Output the data unchanged and complete, minus the images.
** Working data follows **
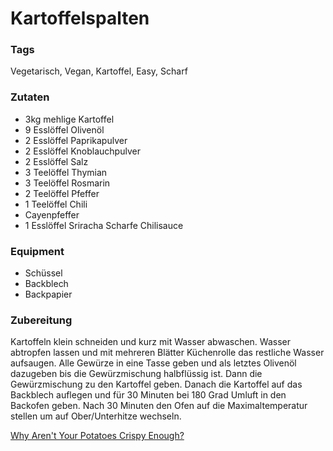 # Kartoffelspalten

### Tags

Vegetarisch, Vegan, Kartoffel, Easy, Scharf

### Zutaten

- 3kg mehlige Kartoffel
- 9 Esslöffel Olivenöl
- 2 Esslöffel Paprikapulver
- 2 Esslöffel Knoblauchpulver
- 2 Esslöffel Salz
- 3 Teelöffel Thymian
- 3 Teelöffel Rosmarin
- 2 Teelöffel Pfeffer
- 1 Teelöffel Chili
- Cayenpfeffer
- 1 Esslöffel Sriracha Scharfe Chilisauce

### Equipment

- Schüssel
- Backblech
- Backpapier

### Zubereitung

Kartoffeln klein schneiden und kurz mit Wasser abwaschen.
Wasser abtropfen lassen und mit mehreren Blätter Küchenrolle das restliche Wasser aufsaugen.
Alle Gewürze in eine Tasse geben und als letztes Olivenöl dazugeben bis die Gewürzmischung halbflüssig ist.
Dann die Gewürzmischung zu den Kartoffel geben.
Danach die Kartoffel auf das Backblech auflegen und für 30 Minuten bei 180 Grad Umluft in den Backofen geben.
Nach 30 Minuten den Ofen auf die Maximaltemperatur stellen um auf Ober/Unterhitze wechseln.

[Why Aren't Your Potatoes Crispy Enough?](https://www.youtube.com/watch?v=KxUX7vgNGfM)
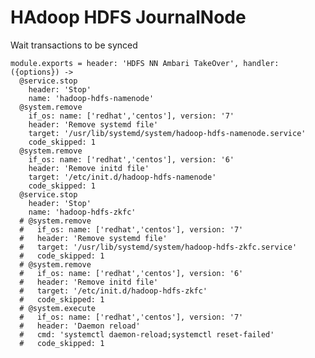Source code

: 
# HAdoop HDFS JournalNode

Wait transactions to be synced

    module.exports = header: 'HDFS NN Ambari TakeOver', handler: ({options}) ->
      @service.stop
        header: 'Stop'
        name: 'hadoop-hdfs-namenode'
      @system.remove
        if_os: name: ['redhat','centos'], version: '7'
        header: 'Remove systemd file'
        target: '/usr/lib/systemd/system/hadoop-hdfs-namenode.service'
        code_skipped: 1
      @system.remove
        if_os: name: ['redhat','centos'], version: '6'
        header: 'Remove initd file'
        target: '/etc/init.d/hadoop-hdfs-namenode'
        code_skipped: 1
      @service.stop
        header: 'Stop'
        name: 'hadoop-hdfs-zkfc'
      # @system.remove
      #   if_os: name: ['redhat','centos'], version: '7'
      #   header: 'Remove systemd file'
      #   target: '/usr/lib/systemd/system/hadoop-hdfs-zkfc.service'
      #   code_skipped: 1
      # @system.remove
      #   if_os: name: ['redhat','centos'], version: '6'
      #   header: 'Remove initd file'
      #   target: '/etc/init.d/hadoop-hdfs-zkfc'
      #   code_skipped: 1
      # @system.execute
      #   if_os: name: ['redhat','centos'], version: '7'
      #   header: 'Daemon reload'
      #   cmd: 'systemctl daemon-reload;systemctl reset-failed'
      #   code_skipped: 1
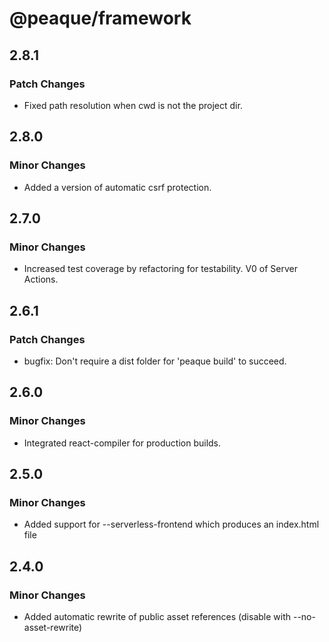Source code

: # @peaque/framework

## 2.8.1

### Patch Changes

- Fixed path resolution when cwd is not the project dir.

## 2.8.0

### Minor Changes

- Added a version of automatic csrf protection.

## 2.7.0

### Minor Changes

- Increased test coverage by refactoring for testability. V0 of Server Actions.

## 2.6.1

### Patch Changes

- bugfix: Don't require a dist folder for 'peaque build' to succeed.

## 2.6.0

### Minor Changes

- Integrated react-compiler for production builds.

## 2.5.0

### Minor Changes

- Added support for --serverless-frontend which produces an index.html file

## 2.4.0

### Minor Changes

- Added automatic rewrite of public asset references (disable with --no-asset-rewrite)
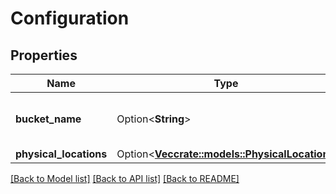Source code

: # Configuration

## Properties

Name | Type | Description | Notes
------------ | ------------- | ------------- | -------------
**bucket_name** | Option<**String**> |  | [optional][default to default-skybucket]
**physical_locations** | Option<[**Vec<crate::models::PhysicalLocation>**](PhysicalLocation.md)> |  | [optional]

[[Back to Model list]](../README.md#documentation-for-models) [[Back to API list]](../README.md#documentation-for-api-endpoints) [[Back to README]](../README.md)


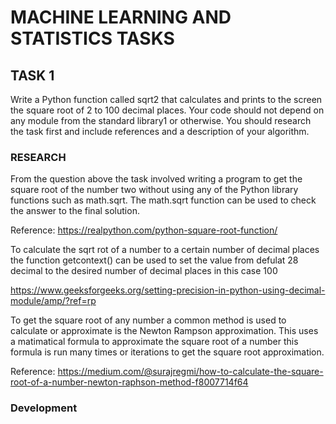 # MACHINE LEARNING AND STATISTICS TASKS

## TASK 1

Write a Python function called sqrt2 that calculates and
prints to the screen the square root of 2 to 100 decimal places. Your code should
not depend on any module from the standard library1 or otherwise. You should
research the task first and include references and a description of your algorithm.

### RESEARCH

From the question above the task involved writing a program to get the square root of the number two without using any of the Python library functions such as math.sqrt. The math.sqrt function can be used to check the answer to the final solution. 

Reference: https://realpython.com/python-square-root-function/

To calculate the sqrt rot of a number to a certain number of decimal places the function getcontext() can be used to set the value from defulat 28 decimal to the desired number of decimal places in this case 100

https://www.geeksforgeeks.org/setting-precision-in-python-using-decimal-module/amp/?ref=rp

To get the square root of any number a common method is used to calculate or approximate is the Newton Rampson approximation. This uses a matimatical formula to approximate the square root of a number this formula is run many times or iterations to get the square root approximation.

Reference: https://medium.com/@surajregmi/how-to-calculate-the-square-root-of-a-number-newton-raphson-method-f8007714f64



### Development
** End of Working data **
# Task response:
 # Kartoffelspalten

### Tags

Vegetarisch, Vegan, Kartoffel, Easy, Scharf

### Zutaten

- 3kg mehlige Kartoffel
- 9 Esslöffel Olivenöl
- 2 Esslöffel Paprikapulver
- 2 Esslöffel Knoblauchpulver
- 2 Esslöffel Salz
- 3 Teelöffel Thymian
- 3 Teelöffel Rosmarin
- 2 Teelöffel Pfeffer
- 1 Teelöffel Chili
- Cayenpfeffer
- 1 Esslöffel Sriracha Scharfe Chilisauce

### Equipment

- Schüssel
- Backblech
- Backpapier

### Zubereitung

Kartoffeln klein schneiden und kurz mit Wasser abwaschen.
Wasser abtropfen lassen und mit mehreren Blätter Küchenrolle das restliche Wasser aufsaugen.
Alle Gewürze in eine Tasse geben und als letztes Olivenöl dazugeben bis die Gewürzmischung halbflüssig ist.
Dann die Gewürzmischung zu den Kartoffel geben.
Danach die Kartoffel auf das Backblech auflegen und für 30 Minuten bei 180 Grad Umluft in den Backofen geben.
Nach 30 Minuten den Ofen auf die Maximaltemperatur stellen um auf Ober/Unterhitze wechseln.

[Why Aren't Your Potatoes Crispy Enough?](https://www.youtube.com/watch?v=KxUX7vgNGfM)
Source code

: 
# HAdoop HDFS JournalNode

Wait transactions to be synced

    module.exports = header: 'HDFS NN Ambari TakeOver', handler: ({options}) ->
      @service.stop
        header: 'Stop'
        name: 'hadoop-hdfs-namenode'
      @system.remove
        if_os: name: ['redhat','centos'], version: '7'
        header: 'Remove systemd file'
        target: '/usr/lib/systemd/system/hadoop-hdfs-namenode.service'
        code_skipped: 1
      @system.remove
        if_os: name: ['redhat','centos'], version: '6'
        header: 'Remove initd file'
        target: '/etc/init.d/hadoop-hdfs-namenode'
        code_skipped: 1
      @service.stop
        header: 'Stop'
        name: 'hadoop-hdfs-zkfc'
      # @system.remove
      #   if_os: name: ['redhat','centos'], version: '7'
      #   header: 'Remove systemd file'
      #   target: '/usr/lib/systemd/system/hadoop-hdfs-zkfc.service'
      #   code_skipped: 1
      # @system.remove
      #   if_os: name: ['redhat','centos'], version: '6'
      #   header: 'Remove initd file'
      #   target: '/etc/init.d/hadoop-hdfs-zkfc'
      #   code_skipped: 1
      # @system.execute
      #   if_os: name: ['redhat','centos'], version: '7'
      #   header: 'Daemon reload'
      #   cmd: 'systemctl daemon-reload;systemctl reset-failed'
      #   code_skipped: 1
Source code

: # @peaque/framework

## 2.8.1

### Patch Changes

- Fixed path resolution when cwd is not the project dir.

## 2.8.0

### Minor Changes

- Added a version of automatic csrf protection.

## 2.7.0

### Minor Changes

- Increased test coverage by refactoring for testability. V0 of Server Actions.

## 2.6.1

### Patch Changes

- bugfix: Don't require a dist folder for 'peaque build' to succeed.

## 2.6.0

### Minor Changes

- Integrated react-compiler for production builds.

## 2.5.0

### Minor Changes

- Added support for --serverless-frontend which produces an index.html file

## 2.4.0

### Minor Changes

- Added automatic rewrite of public asset references (disable with --no-asset-rewrite)
Source code

: # Configuration

## Properties

Name | Type | Description | Notes
------------ | ------------- | ------------- | -------------
**bucket_name** | Option<**String**> |  | [optional][default to default-skybucket]
**physical_locations** | Option<[**Vec<crate::models::PhysicalLocation>**](PhysicalLocation.md)> |  | [optional]

[[Back to Model list]](../README.md#documentation-for-models) [[Back to API list]](../README.md#documentation-for-api-endpoints) [[Back to README]](../README.md)


 # MACHINE LEARNING AND STATISTICS TASKS

## TASK 1

Write a Python function called sqrt2 that calculates and
prints to the screen the square root of 2 to 100 decimal places. Your code should
not depend on any module from the standard library1 or otherwise. You should
research the task first and include references and a description of your algorithm.

### RESEARCH

From the question above the task involved writing a program to get the square root of the number two without using any of the Python library functions such as math.sqrt. The math.sqrt function can be used to check the answer to the final solution. 

Reference: https://realpython.com/python-square-root-function/

To calculate the sqrt rot of a number to a certain number of decimal places the function getcontext() can be used to set the value from defulat 28 decimal to the desired number of decimal places in this case 100

https://www.geeksforgeeks.org/setting-precision-in-python-using-decimal-module/amp/?ref=rp

To get the square root of any number a common method is used to calculate or approximate is the Newton Rampson approximation. This uses a matimatical formula to approximate the square root of a number this formula is run many times or iterations to get the square root approximation.

Reference: https://medium.com/@surajregmi/how-to-calculate-the-square-root-of-a-number-newton-raphson-method-f8007714f64



### Development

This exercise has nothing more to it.